[Intel-gfx] [PATCH v4 07/38] drm/i915: Start of GPU scheduler
Joonas Lahtinen
joonas.lahtinen at linux.intel.com
Fri Feb 19 10:13:43 UTC 2016
Hi,
Adding Daniel as CC to comment below.
On to, 2016-02-18 at 14:22 +0000, John Harrison wrote:
> On 20/01/2016 13:18, Joonas Lahtinen wrote:
> > On Mon, 2016-01-11 at 18:42 +0000, John.C.Harrison at Intel.com wrote:
> > > From: John Harrison <John.C.Harrison at Intel.com>
> > >
<SNIP>
> > >
> > > + this = node->saved_objects + i;
> > > +
> > > + for (j = 0; j < test->num_objs; j++) {
> > > + that = test->saved_objects + j;
> > > +
> > > + if (this->obj != that->obj)
> > > + continue;
> > How about VMAs? There might be multiple mappings to an object, isn't it
> > enough to depend on the required VMA instead of the whole object?

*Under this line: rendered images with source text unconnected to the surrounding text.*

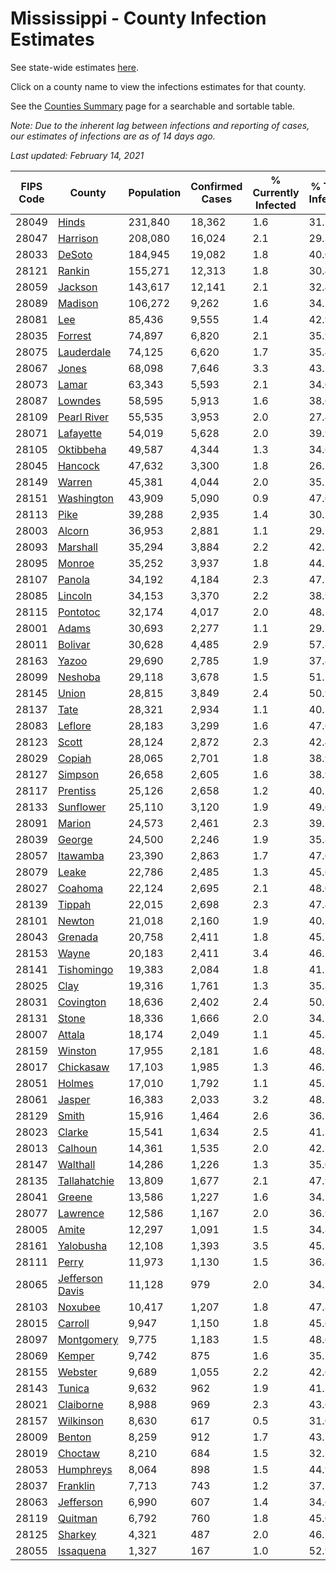 # Mississippi - County Infection Estimates

See state-wide estimates [here](/infections/us-ms).

Click on a county name to view the infections estimates for that county.

See the [Counties Summary](/infections/summary-counties) page for a searchable and sortable table.

*Note: Due to the inherent lag between infections and reporting of cases, our estimates of infections are as of 14 days ago.*

*Last updated: February 14, 2021*

|   FIPS Code |                             County |   Population |   Confirmed Cases |   % Currently Infected |   % Total Infected |
|-------------|------------------------------------|--------------|-------------------|------------------------|--------------------|
|       28049 |                     [Hinds](hinds) |      231,840 |            18,362 |                    1.6 |               31.5 |
|       28047 |               [Harrison](harrison) |      208,080 |            16,024 |                    2.1 |               29.3 |
|       28033 |                   [DeSoto](desoto) |      184,945 |            19,082 |                    1.8 |               40.0 |
|       28121 |                   [Rankin](rankin) |      155,271 |            12,313 |                    1.8 |               30.4 |
|       28059 |                 [Jackson](jackson) |      143,617 |            12,141 |                    2.1 |               32.4 |
|       28089 |                 [Madison](madison) |      106,272 |             9,262 |                    1.6 |               34.7 |
|       28081 |                         [Lee](lee) |       85,436 |             9,555 |                    1.4 |               42.9 |
|       28035 |                 [Forrest](forrest) |       74,897 |             6,820 |                    2.1 |               35.9 |
|       28075 |           [Lauderdale](lauderdale) |       74,125 |             6,620 |                    1.7 |               35.4 |
|       28067 |                     [Jones](jones) |       68,098 |             7,646 |                    3.3 |               43.3 |
|       28073 |                     [Lamar](lamar) |       63,343 |             5,593 |                    2.1 |               34.0 |
|       28087 |                 [Lowndes](lowndes) |       58,595 |             5,913 |                    1.6 |               38.6 |
|       28109 |         [Pearl River](pearl-river) |       55,535 |             3,953 |                    2.0 |               27.4 |
|       28071 |             [Lafayette](lafayette) |       54,019 |             5,628 |                    2.0 |               39.9 |
|       28105 |             [Oktibbeha](oktibbeha) |       49,587 |             4,344 |                    1.3 |               34.6 |
|       28045 |                 [Hancock](hancock) |       47,632 |             3,300 |                    1.8 |               26.2 |
|       28149 |                   [Warren](warren) |       45,381 |             4,044 |                    2.0 |               35.2 |
|       28151 |           [Washington](washington) |       43,909 |             5,090 |                    0.9 |               47.0 |
|       28113 |                       [Pike](pike) |       39,288 |             2,935 |                    1.4 |               30.3 |
|       28003 |                   [Alcorn](alcorn) |       36,953 |             2,881 |                    1.1 |               29.7 |
|       28093 |               [Marshall](marshall) |       35,294 |             3,884 |                    2.2 |               42.3 |
|       28095 |                   [Monroe](monroe) |       35,252 |             3,937 |                    1.8 |               44.1 |
|       28107 |                   [Panola](panola) |       34,192 |             4,184 |                    2.3 |               47.5 |
|       28085 |                 [Lincoln](lincoln) |       34,153 |             3,370 |                    2.2 |               38.9 |
|       28115 |               [Pontotoc](pontotoc) |       32,174 |             4,017 |                    2.0 |               48.1 |
|       28001 |                     [Adams](adams) |       30,693 |             2,277 |                    1.1 |               29.7 |
|       28011 |                 [Bolivar](bolivar) |       30,628 |             4,485 |                    2.9 |               57.8 |
|       28163 |                     [Yazoo](yazoo) |       29,690 |             2,785 |                    1.9 |               37.4 |
|       28099 |                 [Neshoba](neshoba) |       29,118 |             3,678 |                    1.5 |               51.5 |
|       28145 |                     [Union](union) |       28,815 |             3,849 |                    2.4 |               50.9 |
|       28137 |                       [Tate](tate) |       28,321 |             2,934 |                    1.1 |               40.3 |
|       28083 |                 [Leflore](leflore) |       28,183 |             3,299 |                    1.6 |               47.6 |
|       28123 |                     [Scott](scott) |       28,124 |             2,872 |                    2.3 |               42.4 |
|       28029 |                   [Copiah](copiah) |       28,065 |             2,701 |                    1.8 |               38.9 |
|       28127 |                 [Simpson](simpson) |       26,658 |             2,605 |                    1.6 |               38.9 |
|       28117 |               [Prentiss](prentiss) |       25,126 |             2,658 |                    1.2 |               40.7 |
|       28133 |             [Sunflower](sunflower) |       25,110 |             3,120 |                    1.9 |               49.6 |
|       28091 |                   [Marion](marion) |       24,573 |             2,461 |                    2.3 |               39.2 |
|       28039 |                   [George](george) |       24,500 |             2,246 |                    1.9 |               35.8 |
|       28057 |               [Itawamba](itawamba) |       23,390 |             2,863 |                    1.7 |               47.0 |
|       28079 |                     [Leake](leake) |       22,786 |             2,485 |                    1.3 |               45.6 |
|       28027 |                 [Coahoma](coahoma) |       22,124 |             2,695 |                    2.1 |               48.0 |
|       28139 |                   [Tippah](tippah) |       22,015 |             2,698 |                    2.3 |               47.4 |
|       28101 |                   [Newton](newton) |       21,018 |             2,160 |                    1.9 |               40.7 |
|       28043 |                 [Grenada](grenada) |       20,758 |             2,411 |                    1.8 |               45.7 |
|       28153 |                     [Wayne](wayne) |       20,183 |             2,411 |                    3.4 |               46.1 |
|       28141 |           [Tishomingo](tishomingo) |       19,383 |             2,084 |                    1.8 |               41.2 |
|       28025 |                       [Clay](clay) |       19,316 |             1,761 |                    1.3 |               35.8 |
|       28031 |             [Covington](covington) |       18,636 |             2,402 |                    2.4 |               50.7 |
|       28131 |                     [Stone](stone) |       18,336 |             1,666 |                    2.0 |               34.1 |
|       28007 |                   [Attala](attala) |       18,174 |             2,049 |                    1.1 |               45.8 |
|       28159 |                 [Winston](winston) |       17,955 |             2,181 |                    1.6 |               48.2 |
|       28017 |             [Chickasaw](chickasaw) |       17,103 |             1,985 |                    1.3 |               46.2 |
|       28051 |                   [Holmes](holmes) |       17,010 |             1,792 |                    1.1 |               45.7 |
|       28061 |                   [Jasper](jasper) |       16,383 |             2,033 |                    3.2 |               48.2 |
|       28129 |                     [Smith](smith) |       15,916 |             1,464 |                    2.6 |               36.5 |
|       28023 |                   [Clarke](clarke) |       15,541 |             1,634 |                    2.5 |               41.2 |
|       28013 |                 [Calhoun](calhoun) |       14,361 |             1,535 |                    2.0 |               42.5 |
|       28147 |               [Walthall](walthall) |       14,286 |             1,226 |                    1.3 |               35.0 |
|       28135 |       [Tallahatchie](tallahatchie) |       13,809 |             1,677 |                    2.1 |               47.9 |
|       28041 |                   [Greene](greene) |       13,586 |             1,227 |                    1.6 |               34.2 |
|       28077 |               [Lawrence](lawrence) |       12,586 |             1,167 |                    2.0 |               36.9 |
|       28005 |                     [Amite](amite) |       12,297 |             1,091 |                    1.5 |               34.8 |
|       28161 |             [Yalobusha](yalobusha) |       12,108 |             1,393 |                    3.5 |               45.1 |
|       28111 |                     [Perry](perry) |       11,973 |             1,130 |                    1.5 |               36.8 |
|       28065 | [Jefferson Davis](jefferson-davis) |       11,128 |               979 |                    2.0 |               34.3 |
|       28103 |                 [Noxubee](noxubee) |       10,417 |             1,207 |                    1.8 |               47.8 |
|       28015 |                 [Carroll](carroll) |        9,947 |             1,150 |                    1.8 |               45.6 |
|       28097 |           [Montgomery](montgomery) |        9,775 |             1,183 |                    1.5 |               48.6 |
|       28069 |                   [Kemper](kemper) |        9,742 |               875 |                    1.6 |               35.7 |
|       28155 |                 [Webster](webster) |        9,689 |             1,055 |                    2.2 |               42.6 |
|       28143 |                   [Tunica](tunica) |        9,632 |               962 |                    1.9 |               41.2 |
|       28021 |             [Claiborne](claiborne) |        8,988 |               969 |                    2.3 |               43.6 |
|       28157 |             [Wilkinson](wilkinson) |        8,630 |               617 |                    0.5 |               31.0 |
|       28009 |                   [Benton](benton) |        8,259 |               912 |                    1.7 |               43.1 |
|       28019 |                 [Choctaw](choctaw) |        8,210 |               684 |                    1.5 |               32.5 |
|       28053 |             [Humphreys](humphreys) |        8,064 |               898 |                    1.5 |               44.9 |
|       28037 |               [Franklin](franklin) |        7,713 |               743 |                    1.2 |               37.5 |
|       28063 |             [Jefferson](jefferson) |        6,990 |               607 |                    1.4 |               34.6 |
|       28119 |                 [Quitman](quitman) |        6,792 |               760 |                    1.8 |               45.0 |
|       28125 |                 [Sharkey](sharkey) |        4,321 |               487 |                    2.0 |               46.2 |
|       28055 |             [Issaquena](issaquena) |        1,327 |               167 |                    1.0 |               52.9 |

> The object is what we get coming in from user land through the IOCTL. So
> why make things more complicated? If there are multiple VMAs referring
> to the same object then we can't just track an individual VMA as that
> would loose the dependency on all the other VMAs. Just because the
> object is mapped to someone else's address space doesn't mean that this
> batch buffer can't overwrite data they are reading.
>
Right, makes sense.
> > > +int i915_scheduler_queue_execbuffer(struct i915_scheduler_queue_entry *qe)
> > > +{
> > > + struct drm_i915_private *dev_priv = qe->params.dev->dev_private;
> > > + struct i915_scheduler *scheduler = dev_priv->scheduler;
> > > + struct intel_engine_cs *ring = qe->params.ring;
> > > + struct i915_scheduler_queue_entry *node;
> > > + struct i915_scheduler_queue_entry *test;
> > > + unsigned long flags;
> > > + bool not_flying;
> > > + int i, r;
> > > + int incomplete = 0;
> > > +
> > > + WARN_ON(!scheduler);
> > > +
> > This kind of situations should have a be a BUG_ON, because scheduler
> > being zero is literally going to cause an OOPS in the next dereference
> > which is going to happen unconditionally. WARN + OOPS is kind of what
> > BUG_ON should be used avoid. But this should be removed anyway after
> > scheduler is made a data member of dev_priv.
>
> The WARNs were originally BUGs but Daniel Vetter had the opposite
> demand. His view was the driver should never BUG under any
> circumstances. A WARN followed by an oops is better than a BUG because
> maybe it won't actually oops.
>
WARN_ON is better than BUG_ON when there won't be an immediate OOPS.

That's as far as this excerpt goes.